Data records

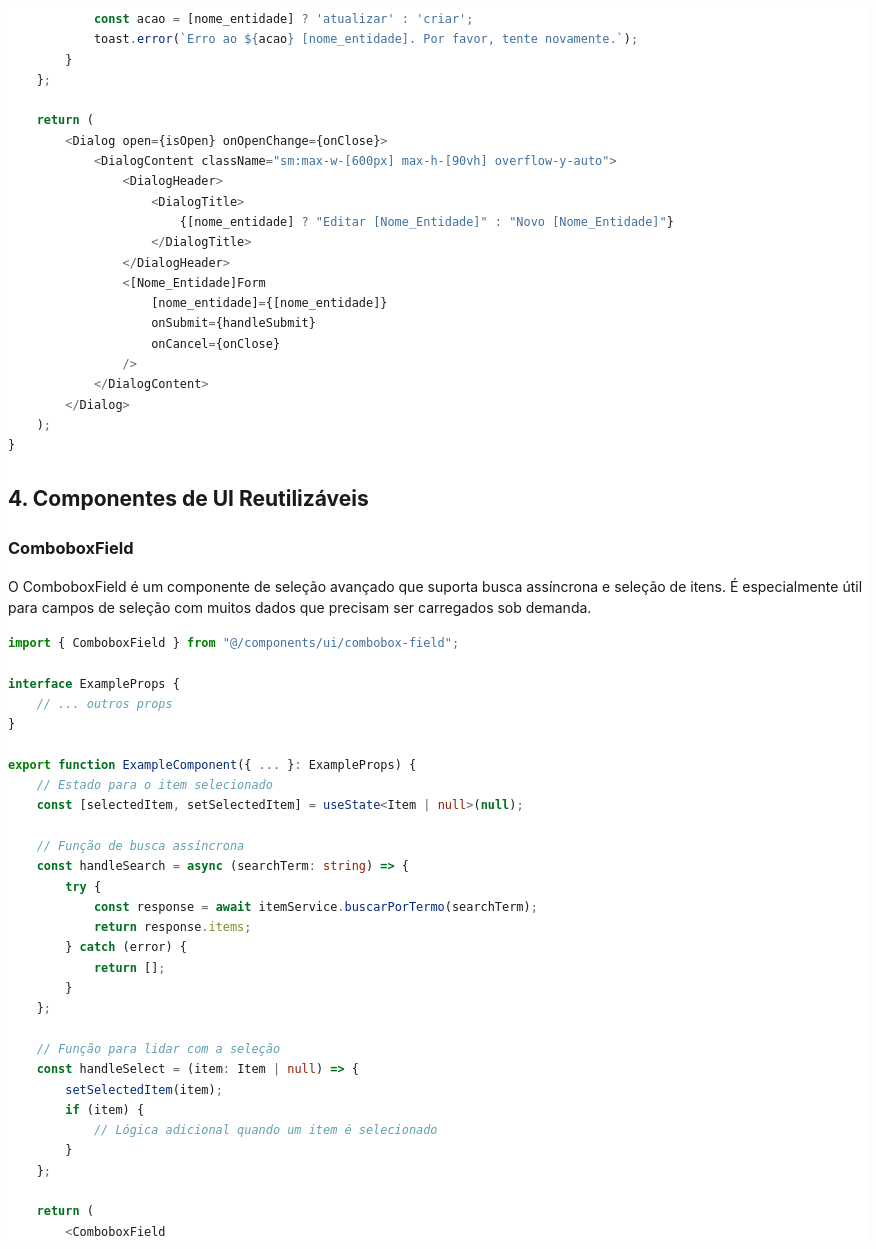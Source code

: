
 ```typescript
            const acao = [nome_entidade] ? 'atualizar' : 'criar';
            toast.error(`Erro ao ${acao} [nome_entidade]. Por favor, tente novamente.`);
        }
    };

    return (
        <Dialog open={isOpen} onOpenChange={onClose}>
            <DialogContent className="sm:max-w-[600px] max-h-[90vh] overflow-y-auto">
                <DialogHeader>
                    <DialogTitle>
                        {[nome_entidade] ? "Editar [Nome_Entidade]" : "Novo [Nome_Entidade]"}
                    </DialogTitle>
                </DialogHeader>
                <[Nome_Entidade]Form
                    [nome_entidade]={[nome_entidade]}
                    onSubmit={handleSubmit}
                    onCancel={onClose}
                />
            </DialogContent>
        </Dialog>
    );
}
```

## 4. Componentes de UI Reutilizáveis

### ComboboxField

O ComboboxField é um componente de seleção avançado que suporta busca assíncrona e seleção de itens. É especialmente útil para campos de seleção com muitos dados que precisam ser carregados sob demanda.

```typescript
import { ComboboxField } from "@/components/ui/combobox-field";

interface ExampleProps {
    // ... outros props
}

export function ExampleComponent({ ... }: ExampleProps) {
    // Estado para o item selecionado
    const [selectedItem, setSelectedItem] = useState<Item | null>(null);

    // Função de busca assíncrona
    const handleSearch = async (searchTerm: string) => {
        try {
            const response = await itemService.buscarPorTermo(searchTerm);
            return response.items;
        } catch (error) {
            return [];
        }
    };

    // Função para lidar com a seleção
    const handleSelect = (item: Item | null) => {
        setSelectedItem(item);
        if (item) {
            // Lógica adicional quando um item é selecionado
        }
    };

    return (
        <ComboboxField
```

The problem
If a line of the listing above contains "ComboboxField", pick it out and copy it.

Result below
### ComboboxField
O ComboboxField é um componente de seleção avançado que suporta busca assíncrona e seleção de itens. É especialmente útil para campos de seleção com muitos dados que precisam ser carregados sob demanda.
import { ComboboxField } from "@/components/ui/combobox-field";
        <ComboboxField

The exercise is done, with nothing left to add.